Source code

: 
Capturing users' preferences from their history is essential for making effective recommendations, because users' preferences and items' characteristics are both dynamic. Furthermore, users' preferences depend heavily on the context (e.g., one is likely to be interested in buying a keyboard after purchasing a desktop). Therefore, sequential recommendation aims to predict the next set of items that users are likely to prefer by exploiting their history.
======
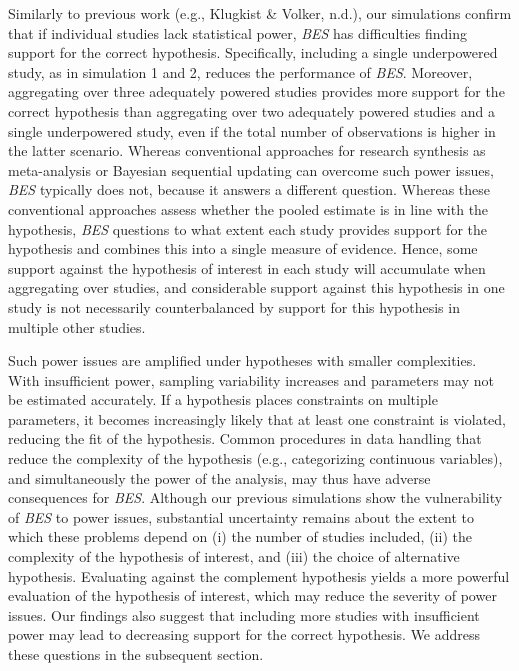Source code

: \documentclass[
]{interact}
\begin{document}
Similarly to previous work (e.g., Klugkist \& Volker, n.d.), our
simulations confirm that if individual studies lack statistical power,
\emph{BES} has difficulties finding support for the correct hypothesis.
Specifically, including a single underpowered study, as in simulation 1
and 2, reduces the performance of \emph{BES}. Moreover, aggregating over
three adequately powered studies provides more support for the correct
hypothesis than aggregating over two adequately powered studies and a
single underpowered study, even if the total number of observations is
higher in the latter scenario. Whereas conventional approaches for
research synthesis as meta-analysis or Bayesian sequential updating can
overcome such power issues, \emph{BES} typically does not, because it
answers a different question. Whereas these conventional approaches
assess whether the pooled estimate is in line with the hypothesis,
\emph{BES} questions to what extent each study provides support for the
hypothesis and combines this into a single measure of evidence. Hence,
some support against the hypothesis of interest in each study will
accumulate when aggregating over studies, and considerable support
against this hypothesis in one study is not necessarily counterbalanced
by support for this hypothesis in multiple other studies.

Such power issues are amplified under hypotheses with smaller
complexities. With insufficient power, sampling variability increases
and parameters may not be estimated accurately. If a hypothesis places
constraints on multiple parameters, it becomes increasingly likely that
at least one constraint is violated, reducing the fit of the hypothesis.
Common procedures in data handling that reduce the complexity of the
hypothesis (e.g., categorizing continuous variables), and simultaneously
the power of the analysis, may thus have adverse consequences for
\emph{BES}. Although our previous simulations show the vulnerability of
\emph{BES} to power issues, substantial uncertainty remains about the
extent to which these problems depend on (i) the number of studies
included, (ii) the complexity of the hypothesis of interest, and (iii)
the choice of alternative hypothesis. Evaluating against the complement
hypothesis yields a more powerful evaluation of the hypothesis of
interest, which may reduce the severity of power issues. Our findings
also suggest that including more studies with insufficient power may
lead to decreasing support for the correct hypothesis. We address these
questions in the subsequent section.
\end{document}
======
Work to be completed: Your answer should be the lines above, from the line containing "research synthesis as" up to and including the line containing "accumulate when aggregating", reproduced exactly and with nothing else.

Completed task:
research synthesis as meta-analysis or Bayesian sequential updating can
overcome such power issues, \emph{BES} typically does not, because it
answers a different question. Whereas these conventional approaches
assess whether the pooled estimate is in line with the hypothesis,
\emph{BES} questions to what extent each study provides support for the
hypothesis and combines this into a single measure of evidence. Hence,
some support against the hypothesis of interest in each study will
accumulate when aggregating over studies, and considerable support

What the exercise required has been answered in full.